The historic center is dominated by the Church and the Clock Tower, see below, and is full of numerous small squares and narrow streets, called "rue" in dialect.
- Church of Saints Cyprinus and Justina (Chiesa dei Santi Cipriano e Giustina): The construction of the church was begun in 1795 by the Swiss architect Pietro Maggi and was concluded, after his death, by his son Gaetano in 1816.
- Clock Tower (Torre dell'Orologio): Although its original erection date is not known, it was probably part of a defensive system of the village. A primitive clock was replaced in 1837. Several bells were installed that had been in the Church of San Leopardo, which had been demolished in 1867.

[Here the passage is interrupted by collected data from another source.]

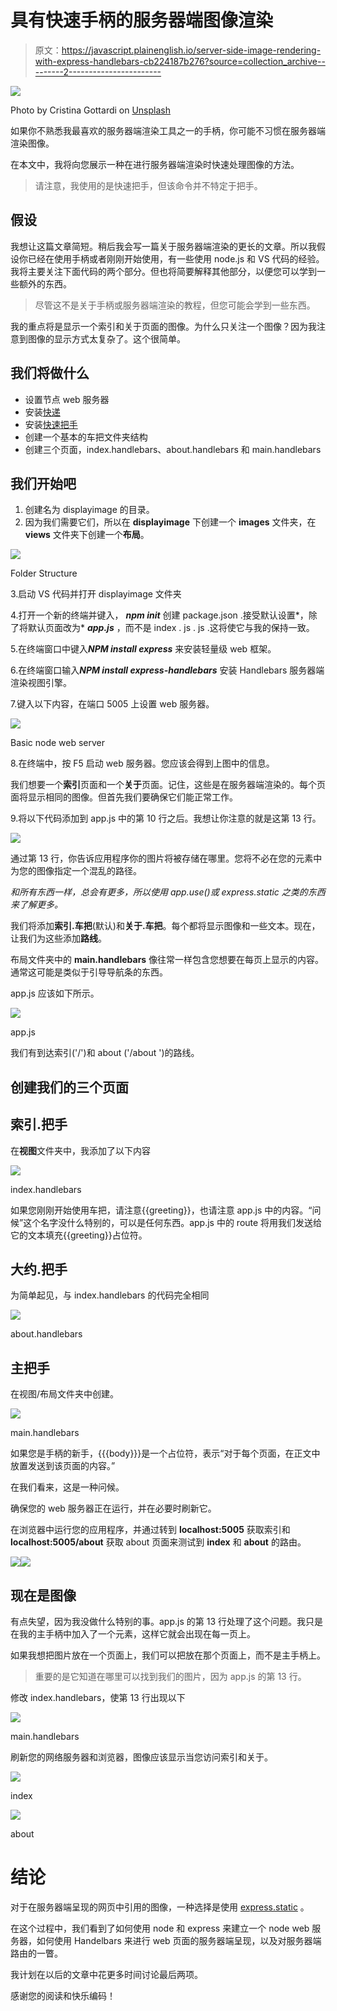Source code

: # 具有快速手柄的服务器端图像渲染

> 原文：<https://javascript.plainenglish.io/server-side-image-rendering-with-express-handlebars-cb224187b276?source=collection_archive---------2----------------------->

![](img/cef6f9665af3e765017159cbbae476b3.png)

Photo by Cristina Gottardi on [Unsplash](https://unsplah.com)

如果你不熟悉我最喜欢的服务器端渲染工具之一的手柄，你可能不习惯在服务器端渲染图像。

在本文中，我将向您展示一种在进行服务器端渲染时快速处理图像的方法。

> 请注意，我使用的是快速把手，但该命令并不特定于把手。

## 假设

我想让这篇文章简短。稍后我会写一篇关于服务器端渲染的更长的文章。所以我假设你已经在使用手柄或者刚刚开始使用，有一些使用 node.js 和 VS 代码的经验。我将主要关注下面代码的两个部分。但也将简要解释其他部分，以便您可以学到一些额外的东西。

> 尽管这不是关于手柄或服务器端渲染的教程，但您可能会学到一些东西。

我的重点将是显示一个索引和关于页面的图像。为什么只关注一个图像？因为我注意到图像的显示方式太复杂了。这个很简单。

## 我们将做什么

*   设置节点 web 服务器
*   安装[快递](https://expressjs.com/)
*   安装[快速把手](https://www.npmjs.com/package/express-handlebars)
*   创建一个基本的车把文件夹结构
*   创建三个页面，index.handlebars、about.handlebars 和 main.handlebars

## 我们开始吧

1.  创建名为 displayimage 的目录。
2.  因为我们需要它们，所以在 **displayimage** 下创建一个 **images** 文件夹，在 **views** 文件夹下创建一个**布局**。

![](img/559f1e32cd465b7e6cf9c91254c680c2.png)

Folder Structure

3.启动 VS 代码并打开 displayimage 文件夹

4.打开一个新的终端并键入， ***npm init***
创建 package.json .接受默认设置*，除了将默认页面改为* ***app.js*** ，而不是 index . js . js .这将使它与我的保持一致。

5.在终端窗口中键入***NPM install express***
来安装轻量级 web 框架。

6.在终端窗口输入***NPM install express-handlebars***
安装 Handlebars 服务器端渲染视图引擎。

7.键入以下内容，在端口 5005 上设置 web 服务器。

![](img/ab14eb085df23e0cd824e86a0bc79fe2.png)

Basic node web server

8.在终端中，按 F5 启动 web 服务器。您应该会得到上图中的信息。

我们想要一个**索引**页面和一个**关于**页面。记住，这些是在服务器端渲染的。每个页面将显示相同的图像。但首先我们要确保它们能正常工作。

9.将以下代码添加到 app.js 中的第 10 行之后。我想让你注意的就是这第 13 行。

![](img/74b8fafbf677917f3c191d3cbd3fe0c1.png)

通过第 13 行，你告诉应用程序你的图片将被存储在哪里。您将不必在您的元素中为您的图像指定一个混乱的路径。

*和所有东西一样，总会有更多，所以使用 app.use()或 express.static 之类的东西来了解更多。*

我们将添加**索引.车把**(默认)和**关于.车把**。每个都将显示图像和一些文本。现在，让我们为这些添加**路线**。

布局文件夹中的 **main.handlebars** 像往常一样包含您想要在每页上显示的内容。通常这可能是类似于引导导航条的东西。

app.js 应该如下所示。

![](img/ed590652dfc0391a50606560e712c74b.png)

app.js

我们有到达索引('/')和 about ('/about ')的路线。

## 创建我们的三个页面

## 索引.把手

在**视图**文件夹中，我添加了以下内容

![](img/2b6408d4d5c5d5dfc2d21f9aa6349ee5.png)

index.handlebars

如果您刚刚开始使用车把，请注意{{greeting}}，也请注意 app.js 中的内容。“问候”这个名字没什么特别的，可以是任何东西。app.js 中的 route 将用我们发送给它的文本填充{{greeting}}占位符。

## 大约.把手

为简单起见，与 index.handlebars 的代码完全相同

![](img/22dbb3cdfdf91aa99c3645eb6daf9cee.png)

about.handlebars

## 主把手

在视图/布局文件夹中创建。

![](img/6c100ec01901fc0021fbd9e68bd145e8.png)

main.handlebars

如果您是手柄的新手，{{{body}}}是一个占位符，表示“对于每个页面，在正文中放置发送到该页面的内容。”

在我们看来，这是一种问候。

确保您的 web 服务器正在运行，并在必要时刷新它。

在浏览器中运行您的应用程序，并通过转到 **localhost:5005** 获取索引和 **localhost:5005/about** 获取 about 页面来测试到 **index** 和 **about** 的路由。

![](img/debd72d141ff4acb6fa9b5c72d0f361c.png)![](img/2d327723614ec4ac310b96c221caf813.png)

## 现在是图像

有点失望，因为我没做什么特别的事。app.js 的第 13 行处理了这个问题。我只是在我的主手柄中加入了一个元素，这样它就会出现在每一页上。

如果我想把图片放在一个页面上，我们可以把放在那个页面上，而不是主手柄上。

> 重要的是它知道在哪里可以找到我们的图片，因为 app.js 的第 13 行。

修改 index.handlebars，使第 13 行出现以下

![](img/0ef3df70f1dfa13d2a63d47dbcb30ae1.png)

main.handlebars

刷新您的网络服务器和浏览器，图像应该显示当您访问索引和关于。

![](img/bcf213d2c6926e84f5a9b252ac3dbe0b.png)

index

![](img/e36aa2f280c172838fef1aa64d5598a7.png)

about

# 结论

对于在服务器端呈现的网页中引用的图像，一种选择是使用 [express.static](https://expressjs.com/en/starter/static-files.html) 。

在这个过程中，我们看到了如何使用 node 和 express 来建立一个 node web 服务器，如何使用 Handelbars 来进行 web 页面的服务器端呈现，以及对服务器端路由的一瞥。

我计划在以后的文章中花更多时间讨论最后两项。

感谢您的阅读和快乐编码！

- Municipal House (Casa Comunale): This dates back to 1841, as a replacement for the structure destroyed during the Napoleonic Period.
- The Staircase (La Scalinata): It is the most characteristic element of the town's architecture and the symbol of Colonnella. It connects Via Roma, at the ancient wash house, with Piazza del Popolo. The upper part, between the square and Via Indipendenza, was built in 1923. The complex that joins Via Indipendenza, Piazza Garibaldi, and Via Roma was built between 1932 and 1933.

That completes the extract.